ベンチャーキャピタルやエンジェル投資家からの資金調達が一般的なものとなり、インキュベーションプログラムやスタートアップ支援など、日本でも起業しやすい環境が整ってきました。大学在学中に起業する人もいれば、中には「10代の起業家」も現れました。
働き方が多様化する中で、「ポストミレニアル世代」と呼ばれる若者は、「働く」ということをどう捉えているのでしょうか。今回は、17歳の時に株式会社Yokiを起業した東出風馬さんにお話を伺い、その仕事観を探ることにしました。
前編では、現在の働き方や自身の会社で成し遂げたいこと、マネジメント手法などについて語っていただきます。
WORK MILL: 4月から大学に入学されたばかりですが、会社との両立は順調ですか。
東出: 会社自体はリモートワーク中心で、土日に集まる感じなので問題ないんですけど、大学は……ぼちぼちですね。実は、秋からちょっと休学しようと考えているんです。
WORK MILL: やはり、両立は大変なんですね。
東出: 会社の仕事というより、他にも携わっているプロジェクトがあって、物理的に大学へ通うのが難しくなりそうなんです。それと、大学は楽しいこともありますが、コミュニティーに属しているという状態が非常にストレスであったりもするんですね。そもそも、僕自身はあまり大学に行くつもりがなかったんです。
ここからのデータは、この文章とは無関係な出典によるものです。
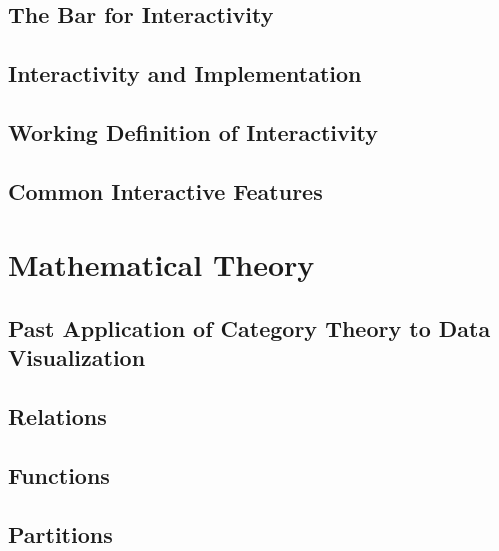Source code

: \documentclass[
]{book}
\begin{document}
\hypertarget{the-bar-for-interactivity}{%
\subsection{The Bar for Interactivity}\label{the-bar-for-interactivity}}

\hypertarget{interactivity-and-implementation}{%
\subsection{Interactivity and Implementation}\label{interactivity-and-implementation}}

\hypertarget{working-definition-of-interactivity}{%
\subsection{Working Definition of Interactivity}\label{working-definition-of-interactivity}}

\hypertarget{common-interactive-features}{%
\subsection{Common Interactive Features}\label{common-interactive-features}}

\hypertarget{mathematical-theory}{%
\section{Mathematical Theory}\label{mathematical-theory}}

\hypertarget{past-application-of-category-theory-to-data-visualization}{%
\subsection{Past Application of Category Theory to Data Visualization}\label{past-application-of-category-theory-to-data-visualization}}

\hypertarget{relations}{%
\subsection{Relations}\label{relations}}

\hypertarget{functions}{%
\subsection{Functions}\label{functions}}

\hypertarget{partitions}{%
\subsection{Partitions}\label{partitions}}
\end{document}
でも、ある方から「せっかく受かったなら、行ったほうがいいよ。慶應出てるか出てないかで、会社につく評価額も違ってきたりする」とアドバイスいただいて、確かにそうだな、と。年間100万円学費がかかっても、必要経費としては妥当だなと考えて、とりあえず大学に行こうと思いました。
WORK MILL: 「他のプロジェクト」というのは?
東出: 会社と並行していくつかのプロジェクトに参加しているのですが、僕の中ではその比率を50:50くらいでやっていきたいなと考えています。例えば、今働き方というものが少しアップデートされれば意外と世の中の問題が解決されるんじゃないかと思っています。皆が小さな小さなプロジェクトを起こして、オーナーにも顧客にもなるような世界を実現したいなと思っています。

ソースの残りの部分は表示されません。